[[ GIVEN INFORMATION, beginning ]]

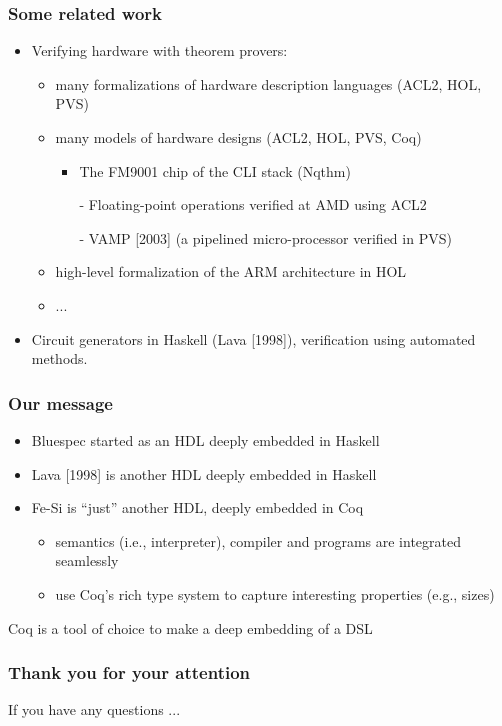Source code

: \documentclass[9pt]{beamer}
\newcommand\fesi{Fe-Si}
\begin{document}
\begin{frame}
  \frametitle{Some related work}
  \begin{itemize}
  \item Verifying hardware with theorem provers:
    \begin{itemize}
    \item many formalizations of hardware description languages (ACL2, HOL, PVS)
    \item many models of hardware designs (ACL2, HOL, PVS, Coq)
      \begin{itemize}
      \item The FM9001 chip of the CLI stack (Nqthm)
      \item[-] Floating-point operations verified at AMD using ACL2
      \item[-] VAMP [2003] (a pipelined micro-processor verified in
        PVS)
      \end{itemize}
    \item high-level formalization of the ARM architecture in HOL
    \item ...
    \end{itemize}
  \item Circuit generators in Haskell (Lava [1998]), verification using
    automated methods. 
  \end{itemize}
\end{frame}

\begin{frame}
  \frametitle{Our message}
   
    \begin{itemize}
    \item Bluespec started as an HDL deeply embedded in Haskell
    \item Lava [1998] is another HDL deeply embedded in Haskell
    \item \fesi{} is ``just'' another HDL,  deeply embedded in \alert{Coq}
      \pause
      \begin{itemize}
      \item semantics (i.e., interpreter), compiler and programs are \alert{integrated seamlessly}
      \item use Coq's rich type system to capture interesting properties (e.g., sizes)
      \end{itemize}
    \end{itemize}

    \pause

    \begin{center}
      Coq is a tool of choice to make a deep embedding of a \alert{DSL}
    \end{center}
\end{frame}


\begin{frame}
  \frametitle{Thank you for your attention}
  
  \begin{center}

    \vspace{1cm}

    If you have any questions ... \\
  \end{center}
  
\end{frame}
\end{document}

[[ GIVEN INFORMATION, end ]]

▶ [THE PROBLEM]: If you see a picture in the listing, skip it while copying everything else exactly.

▶ [RESPONSE TO THE EXERCISE]:
Source code

: \documentclass[9pt]{beamer}
\newcommand\fesi{Fe-Si}
\begin{document}
\begin{frame}
  \frametitle{Some related work}
  \begin{itemize}
  \item Verifying hardware with theorem provers:
    \begin{itemize}
    \item many formalizations of hardware description languages (ACL2, HOL, PVS)
    \item many models of hardware designs (ACL2, HOL, PVS, Coq)
      \begin{itemize}
      \item The FM9001 chip of the CLI stack (Nqthm)
      \item[-] Floating-point operations verified at AMD using ACL2
      \item[-] VAMP [2003] (a pipelined micro-processor verified in
        PVS)
      \end{itemize}
    \item high-level formalization of the ARM architecture in HOL
    \item ...
    \end{itemize}
  \item Circuit generators in Haskell (Lava [1998]), verification using
    automated methods. 
  \end{itemize}
\end{frame}

\begin{frame}
  \frametitle{Our message}
   
    \begin{itemize}
    \item Bluespec started as an HDL deeply embedded in Haskell
    \item Lava [1998] is another HDL deeply embedded in Haskell
    \item \fesi{} is ``just'' another HDL,  deeply embedded in \alert{Coq}
      \pause
      \begin{itemize}
      \item semantics (i.e., interpreter), compiler and programs are \alert{integrated seamlessly}
      \item use Coq's rich type system to capture interesting properties (e.g., sizes)
      \end{itemize}
    \end{itemize}

    \pause

    \begin{center}
      Coq is a tool of choice to make a deep embedding of a \alert{DSL}
    \end{center}
\end{frame}


\begin{frame}
  \frametitle{Thank you for your attention}
  
  \begin{center}

    \vspace{1cm}

    If you have any questions ... \\
  \end{center}
  
\end{frame}
\end{document}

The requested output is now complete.